Occasional patients with porphyria, particularly those with acute intermittent porphyria (AIP), experience regular cyclical attacks apparently precipitated by the menstrual cycle. Typically, such attacks arise shortly before a period starts and may occur at monthly intervals. Suppression of the menstrual cycle with gonadotrophin-releasing hormone (GnRH) agonists is effective in some, though not all, such patients. In general, the more predictable and classical the relationship between the attacks and the cycle, the greater the chance of success with this therapy.


Women on GnRH agonist therapy become functionally menopausal. They develop typical symptoms of oestrogen deficiency such as hot flushes. Of more concern is the development of accelerated osteoporosis with a rapid loss in bone mass. For this reason, we do not recommend that this treatment be embarked on lightly. Patient and doctor must decide whether these disadvantages are outweighed by the frequency and severity of the porphyric attacks.

Agents To Use​​

Various formulations of GnRH agonist exist. The easiest for the patient to use are depot preparations of goserelin or buserelin which are given by monthly intramuscular injection. Similar agents may be given by daily subcutaneous injection by the patient herself or are available as a nasal snuff.

Method Of Use​​

The most widely used agents have partial agonist activity and initiation of therapy may theoretically induce a hormone surge and even a porphyric attack. This is minimised by starting treatment within the first 10 days after the last menstrual period. Thereafter use is straight forward. The patient on adequate doses will become amenorrhoeic. Therapy also constitutes an effective contraceptive. It must be stressed however, that with the daily preparations, the effect is short-lived and skipping even one or two days may result in cycling, a period, a porphyric attack and even pregnancy.

Duration Of Treatment​​

Theoretically, the use of GnRH agonists for hormonal suppression should not suppress the porphyria per se as it does nothing for the underlying enzyme defect. Thus, patients are protected against the acute attack only for the period that they remain on therapy. There does appear to be little point in using this treatment for less than 18 or 24 months. Experience in one case has suggested to us that following 24 months therapy, the patient's susceptibility to attacks had indeed lessened which might reflect some "down regulation" of the patient's requirement for haem over the intervening period.

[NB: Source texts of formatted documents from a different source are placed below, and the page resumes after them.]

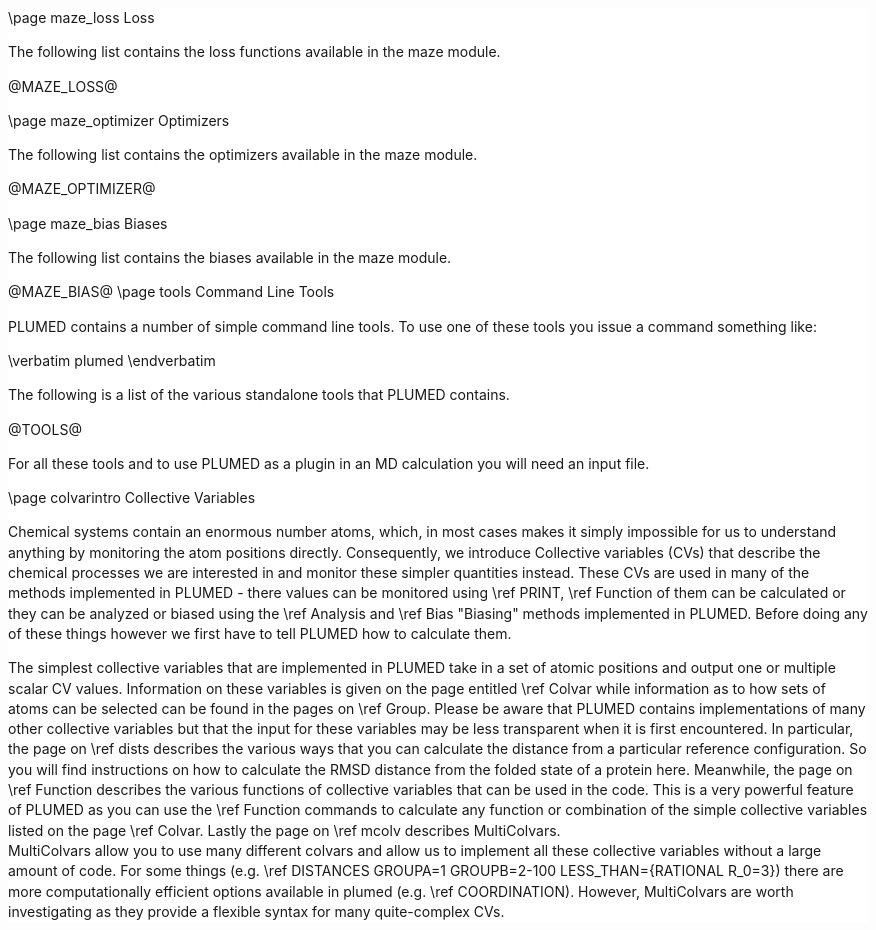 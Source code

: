 \page maze_loss Loss

The following list contains the loss functions available in the maze module.

@MAZE_LOSS@

\page maze_optimizer Optimizers

The following list contains the optimizers available in the maze module.

@MAZE_OPTIMIZER@

\page maze_bias Biases

The following list contains the biases available in the maze module.

@MAZE_BIAS@
\page tools Command Line Tools

PLUMED contains a number of simple command line tools.  To use one of these tools 
you issue a command something like:

\verbatim
plumed <toolname> <list of input flags for that tool>
\endverbatim

The following is a list of the various standalone tools that PLUMED contains.

@TOOLS@

For all these tools and to use PLUMED as a plugin in an MD calculation you will need an input file.

\page colvarintro Collective Variables

Chemical systems contain an enormous number atoms, which, in most cases makes it simply impossible for
us to understand anything by monitoring the atom positions directly.  Consequently,
we introduce Collective variables (CVs) that describe the chemical processes we are
interested in and monitor these simpler quantities instead.  These CVs are used in many of the methods
implemented in PLUMED - there values can be monitored using \ref PRINT, \ref Function of them can be calculated
or they can be analyzed or biased using the \ref Analysis and \ref Bias "Biasing" methods implemented in PLUMED.
Before doing any of these things however we first have to tell PLUMED how to calculate them.

The simplest collective variables that are implemented in PLUMED take in a
set of atomic positions and output one or multiple scalar CV values.  Information on these variables is given on the page entitled 
\ref Colvar while information as to how sets of atoms can be selected
can be found in the pages on \ref Group.  Please be aware that PLUMED contains implementations of many other collective variables 
but that the input for these variables may be less transparent when it is first encountered.
In particular, the page on \ref dists describes the various ways that you can calculate the distance from a particular reference
configuration.  So you will find instructions on how to calculate the RMSD distance from the folded state of a protein here.
Meanwhile, the page on \ref Function describes the various functions of collective variables that can be used in the
code.  This is a very powerful feature of PLUMED as you can use the \ref Function commands to calculate any function or 
combination of the simple collective variables listed on the page \ref Colvar.  Lastly the page on \ref mcolv describes MultiColvars.  
MultiColvars allow you to use many different colvars and allow us to
implement all these collective variables without a large amount of code.  For some things (e.g.
\ref DISTANCES GROUPA=1 GROUPB=2-100 LESS_THAN={RATIONAL R_0=3}) there are more computationally efficient options available in plumed
(e.g. \ref COORDINATION).  However, MultiColvars are worth investigating as they provide a flexible syntax for many quite-complex CVs.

Dealing With Oestrogen Deficiency

Patients should have osteodensitometry performed at six monthly intervals to follow the decline in bone mass. Experience in one case showed us that we were able to arrest this decline (and even reverse it slightly) by allowing the patient to take low dose supplemental oestrogen daily. We used a dose of Premarin 0.3 mg daily. This alleviated the menopausal symptoms and was followed by an improvement in bone density readings. It did not exacerbate the porphyria. However, in the patient with an intact uterus, unopposed oestrogens are not favoured because of the risk of endometrial hyperplasia and possible neoplastic transformation. Addition of a small dose of a gestagen provoked an acute attack, suggesting that oestrogen alone is safer. We therefore recommend that:

  • The patient be started on GnRH agonist alone and the effect observed beyond one month to ensure that hormonal suppression has occurred.
  • Low dose supplemental oestrogen be started and the effects observed for several weeks to ensure that a porphyric attack does not arise.
  • The patient remain on low dose supplemental oestrogen thereafter and be considered for endometrial curettage at 6 monthly intervals to "clear out" the uterus.
  • Bone densities be measured serially by osteodensitometry.
  • Treatment be continued for at least 18 months.

Stopping Therapy

This is usually uneventful. The menstrual cycle recovers quickly thereafter. An immediate return of fertility may also be expected. The patient will require monitoring for the development of subsequent acute attacks; if so, consideration may have to be given to the reintroduction of GnRH agonist therapy for a further period.